Afterwards, spaced out on sofas in front of the television, stealing glances at our watches and fending off requests from young children to play with them, my father gets his revenge by making me feel worthless again. Although I shouldn't have asked, faux-innocently, "What do you think of my novel?"

"Haven't read it," he says immediately.

"Really?" I ask. "Well, you've only had it, ooh, eighteen months."

"Science Fiction isn't really my cup of tea," he sniffs.

"Futuristic thriller," I correct him.

He waves a dismissive hand. "Aliens and other worlds and all that nonsense."

"You should read it," Cheryl says. "It's really good."

My father turns to Brian. "Have you read this book?" Brian looks up, startled. He nods. "And what did you think?"

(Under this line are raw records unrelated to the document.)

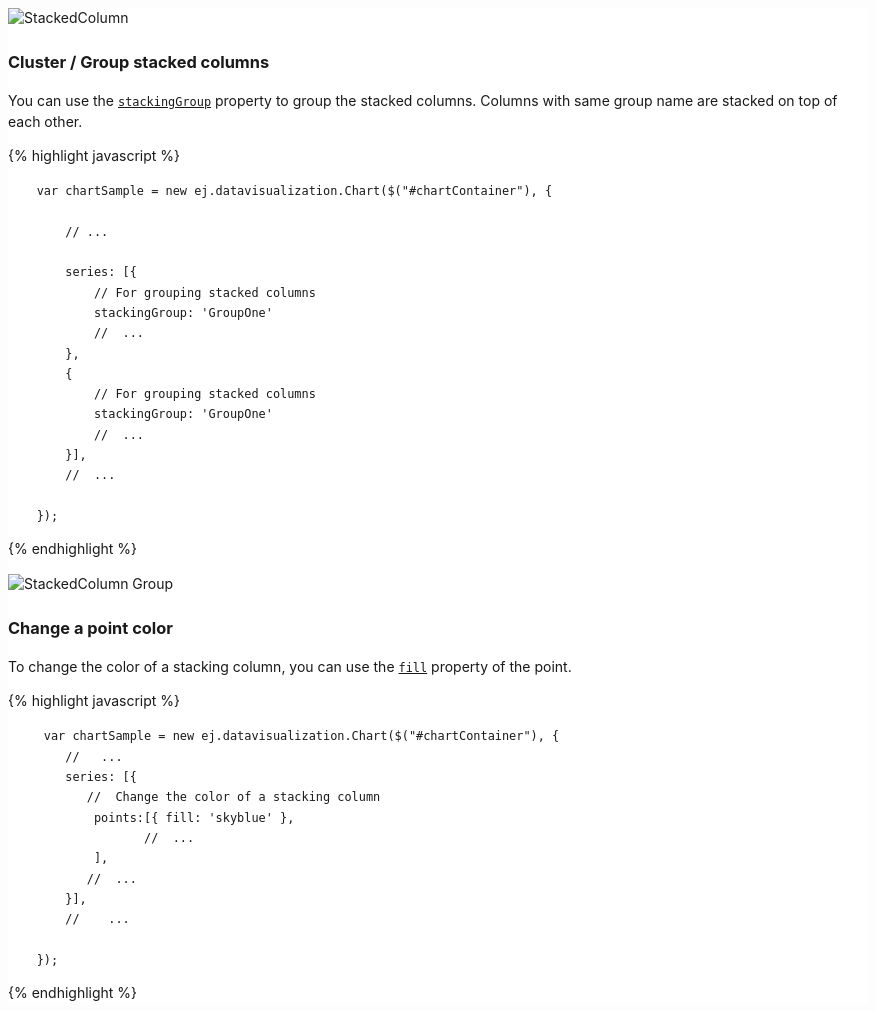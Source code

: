 ![StackedColumn](Chart-Types_images/Chart-Types_img21.png)


### Cluster / Group stacked columns

You can use the [`stackingGroup`](../api/js/ejchart#members:series-stackinggroup) property to group the stacked columns. Columns with same group name are stacked on top of each other.

{% highlight javascript %}


        var chartSample = new ej.datavisualization.Chart($("#chartContainer"), {
            
            // ...
            
            series: [{
                // For grouping stacked columns
                stackingGroup: 'GroupOne'
                //  ...        
            }, 
            {
                // For grouping stacked columns
                stackingGroup: 'GroupOne'
                //  ...         
            }],
            //  ...

        });


{% endhighlight %}

![StackedColumn Group](Chart-Types_images/Chart-Types_img22.png)


### Change a point color

To change the color of a stacking column, you can use the [`fill`](../api/js/ejchart#members:series-points-fill) property of the point. 

{% highlight javascript %}

         var chartSample = new ej.datavisualization.Chart($("#chartContainer"), {
            //   ...
            series: [{
               //  Change the color of a stacking column
                points:[{ fill: 'skyblue' },
                       //  ...         
                ],
               //  ...         
            }],            
            //    ...

        });


{% endhighlight %}
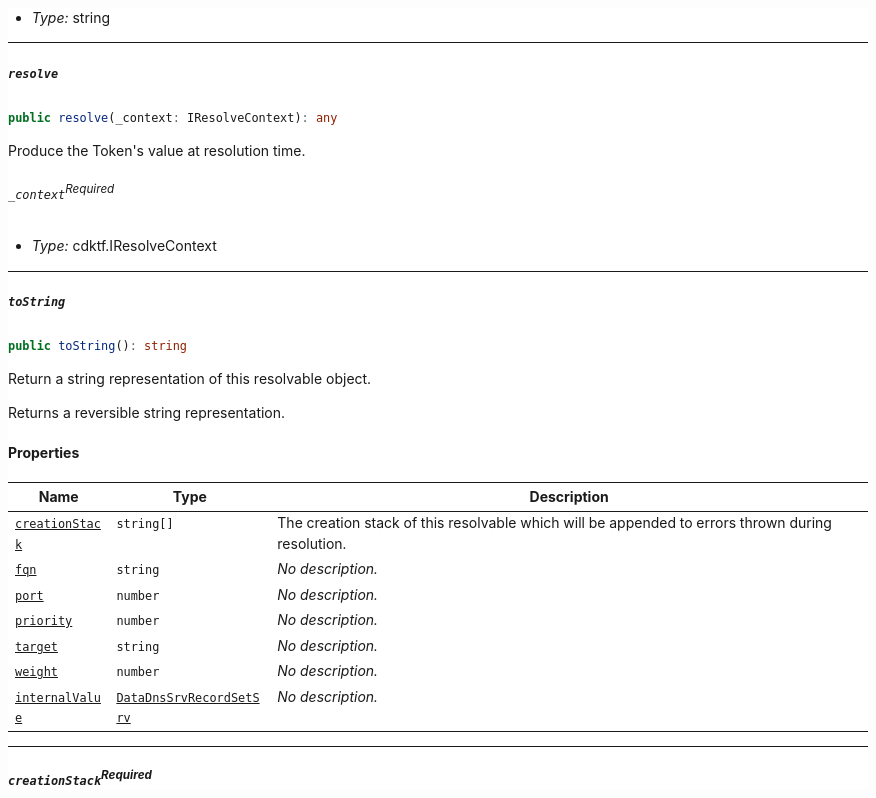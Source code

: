 - *Type:* string

---

##### `resolve` <a name="resolve" id="@cdktf/provider-dns.dataDnsSrvRecordSet.DataDnsSrvRecordSetSrvOutputReference.resolve"></a>

```typescript
public resolve(_context: IResolveContext): any
```

Produce the Token's value at resolution time.

###### `_context`<sup>Required</sup> <a name="_context" id="@cdktf/provider-dns.dataDnsSrvRecordSet.DataDnsSrvRecordSetSrvOutputReference.resolve.parameter._context"></a>

- *Type:* cdktf.IResolveContext

---

##### `toString` <a name="toString" id="@cdktf/provider-dns.dataDnsSrvRecordSet.DataDnsSrvRecordSetSrvOutputReference.toString"></a>

```typescript
public toString(): string
```

Return a string representation of this resolvable object.

Returns a reversible string representation.


#### Properties <a name="Properties" id="Properties"></a>

| **Name** | **Type** | **Description** |
| --- | --- | --- |
| <code><a href="#@cdktf/provider-dns.dataDnsSrvRecordSet.DataDnsSrvRecordSetSrvOutputReference.property.creationStack">creationStack</a></code> | <code>string[]</code> | The creation stack of this resolvable which will be appended to errors thrown during resolution. |
| <code><a href="#@cdktf/provider-dns.dataDnsSrvRecordSet.DataDnsSrvRecordSetSrvOutputReference.property.fqn">fqn</a></code> | <code>string</code> | *No description.* |
| <code><a href="#@cdktf/provider-dns.dataDnsSrvRecordSet.DataDnsSrvRecordSetSrvOutputReference.property.port">port</a></code> | <code>number</code> | *No description.* |
| <code><a href="#@cdktf/provider-dns.dataDnsSrvRecordSet.DataDnsSrvRecordSetSrvOutputReference.property.priority">priority</a></code> | <code>number</code> | *No description.* |
| <code><a href="#@cdktf/provider-dns.dataDnsSrvRecordSet.DataDnsSrvRecordSetSrvOutputReference.property.target">target</a></code> | <code>string</code> | *No description.* |
| <code><a href="#@cdktf/provider-dns.dataDnsSrvRecordSet.DataDnsSrvRecordSetSrvOutputReference.property.weight">weight</a></code> | <code>number</code> | *No description.* |
| <code><a href="#@cdktf/provider-dns.dataDnsSrvRecordSet.DataDnsSrvRecordSetSrvOutputReference.property.internalValue">internalValue</a></code> | <code><a href="#@cdktf/provider-dns.dataDnsSrvRecordSet.DataDnsSrvRecordSetSrv">DataDnsSrvRecordSetSrv</a></code> | *No description.* |

---

##### `creationStack`<sup>Required</sup> <a name="creationStack" id="@cdktf/provider-dns.dataDnsSrvRecordSet.DataDnsSrvRecordSetSrvOutputReference.property.creationStack"></a>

Brian shrugs. "It's alright," he manages.

"My family," I announce to Cheryl.

"Are you staying tonight?" Sharon asks me.

"No, I have to work early tomorrow."

My father looks at me, feigning surprise. "I'd have thought that one of the perks of being a successful writer was getting up when you want."

"I'm working at Bid TV," I tell him. "I'm a cameraman, remember?"

"I'm sorry. I thought you were a big shot author."

I swallow my anger. "It's not out for a year," I manage.

He waves another hand. "You'll never make it. Get a proper job, my boy. None of this shopping telly rubbish. Get a career."

"What, work in the same office for forty-five years? Do you know how difficult it is to get a novel published?"

"When I was your age I owned a house and was supporting a wife and three children. You don't know the meaning of hard work."

"You don't know the meaning of support," I say somewhat nonsensically, and get up to leave.

"Don't be a damn fool," he says.

"Don't be a total fucking tedious, deceitful gnarly old wanker," I say, and we leave.

It'll be OK. Things heal. We're family.